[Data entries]
——

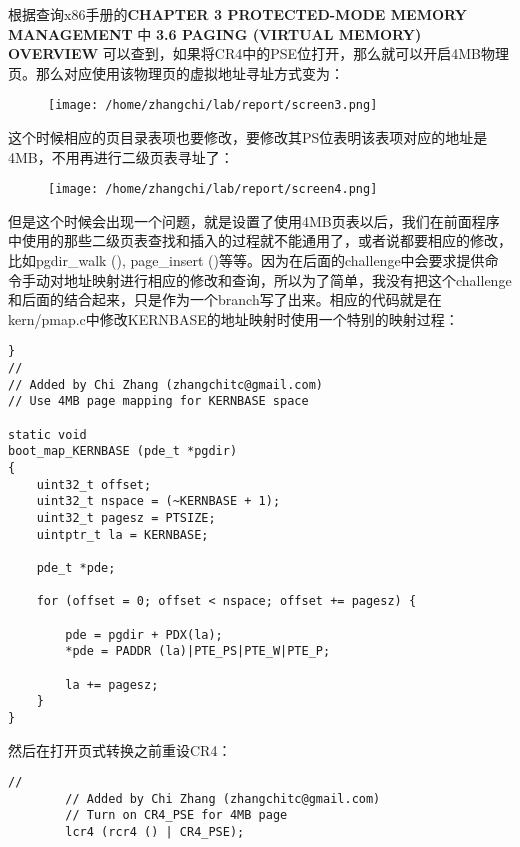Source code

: \documentclass{article}
\newcommand{\funcname}[1]{{\ttfamily \small #1}}
\begin{document}
\begin{CJK*}{UTF8}{gkai}
\vspace{4em}

根据查询x86手册的{\ttfamily \bfseries CHAPTER 3 PROTECTED-MODE MEMORY MANAGEMENT} 中 {\ttfamily \bfseries 3.6 PAGING (VIRTUAL MEMORY) OVERVIEW} 可以查到，如果将CR4中的PSE位打开，那么就可以开启4MB物理页。那么对应使用该物理页的虚拟地址寻址方式变为：

\vspace{4em}

\begin{figure}[htp]
\centering
\texttt{[image: /home/zhangchi/lab/report/screen3.png]}
\end{figure}

这个时候相应的页目录表项也要修改，要修改其PS位表明该表项对应的地址是4MB，不用再进行二级页表寻址了：

\begin{figure}[htp]
\centering
\texttt{[image: /home/zhangchi/lab/report/screen4.png]}
\end{figure}

但是这个时候会出现一个问题，就是设置了使用4MB页表以后，我们在前面程序中使用的那些二级页表查找和插入的过程就不能通用了，或者说都要相应的修改，比如\funcname{pgdir\_walk ()}, \funcname{page\_insert ()}等等。因为在后面的challenge中会要求提供命令手动对地址映射进行相应的修改和查询，所以为了简单，我没有把这个challenge和后面的结合起来，只是作为一个branch写了出来。相应的代码就是在kern/pmap.c中修改KERNBASE的地址映射时使用一个特别的映射过程：

\begin{lstlisting}[style=ccode, title={\scriptsize \ttfamily \bfseries kern/pmap.c: boot\_map\_KERNBASE ()}]
}
//
// Added by Chi Zhang (zhangchitc@gmail.com)
// Use 4MB page mapping for KERNBASE space

static void
boot_map_KERNBASE (pde_t *pgdir)
{
    uint32_t offset;
    uint32_t nspace = (~KERNBASE + 1);
    uint32_t pagesz = PTSIZE;
    uintptr_t la = KERNBASE;

    pde_t *pde;

    for (offset = 0; offset < nspace; offset += pagesz) {

        pde = pgdir + PDX(la);
        *pde = PADDR (la)|PTE_PS|PTE_W|PTE_P;
       
        la += pagesz;
    }
}
\end{lstlisting}

然后在打开页式转换之前重设CR4：


\begin{lstlisting}[style=ccode, title={\scriptsize \ttfamily \bfseries kern/pmap.c: i386\_vm\_init ()}]
        //
        // Added by Chi Zhang (zhangchitc@gmail.com)
        // Turn on CR4_PSE for 4MB page
        lcr4 (rcr4 () | CR4_PSE);
	

\end{lstlisting}
\end{CJK*}
\end{document}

——

Instructions for the task - The entries above need to be transcribed word for word, and the pictures stay out.

Written response -
Source code

: \documentclass{article}
\newcommand{\funcname}[1]{{\ttfamily \small #1}}
\begin{document}
\begin{CJK*}{UTF8}{gkai}
\vspace{4em}

根据查询x86手册的{\ttfamily \bfseries CHAPTER 3 PROTECTED-MODE MEMORY MANAGEMENT} 中 {\ttfamily \bfseries 3.6 PAGING (VIRTUAL MEMORY) OVERVIEW} 可以查到，如果将CR4中的PSE位打开，那么就可以开启4MB物理页。那么对应使用该物理页的虚拟地址寻址方式变为：

\vspace{4em}

\begin{figure}[htp]
\centering
\texttt{[image: /home/zhangchi/lab/report/screen3.png]}
\end{figure}

这个时候相应的页目录表项也要修改，要修改其PS位表明该表项对应的地址是4MB，不用再进行二级页表寻址了：

\begin{figure}[htp]
\centering
\texttt{[image: /home/zhangchi/lab/report/screen4.png]}
\end{figure}

但是这个时候会出现一个问题，就是设置了使用4MB页表以后，我们在前面程序中使用的那些二级页表查找和插入的过程就不能通用了，或者说都要相应的修改，比如\funcname{pgdir\_walk ()}, \funcname{page\_insert ()}等等。因为在后面的challenge中会要求提供命令手动对地址映射进行相应的修改和查询，所以为了简单，我没有把这个challenge和后面的结合起来，只是作为一个branch写了出来。相应的代码就是在kern/pmap.c中修改KERNBASE的地址映射时使用一个特别的映射过程：

\begin{lstlisting}[style=ccode, title={\scriptsize \ttfamily \bfseries kern/pmap.c: boot\_map\_KERNBASE ()}]
}
//
// Added by Chi Zhang (zhangchitc@gmail.com)
// Use 4MB page mapping for KERNBASE space

static void
boot_map_KERNBASE (pde_t *pgdir)
{
    uint32_t offset;
    uint32_t nspace = (~KERNBASE + 1);
    uint32_t pagesz = PTSIZE;
    uintptr_t la = KERNBASE;

    pde_t *pde;

    for (offset = 0; offset < nspace; offset += pagesz) {

        pde = pgdir + PDX(la);
        *pde = PADDR (la)|PTE_PS|PTE_W|PTE_P;
       
        la += pagesz;
    }
}
\end{lstlisting}

然后在打开页式转换之前重设CR4：


\begin{lstlisting}[style=ccode, title={\scriptsize \ttfamily \bfseries kern/pmap.c: i386\_vm\_init ()}]
        //
        // Added by Chi Zhang (zhangchitc@gmail.com)
        // Turn on CR4_PSE for 4MB page
        lcr4 (rcr4 () | CR4_PSE);
	

\end{lstlisting}
\end{CJK*}
\end{document}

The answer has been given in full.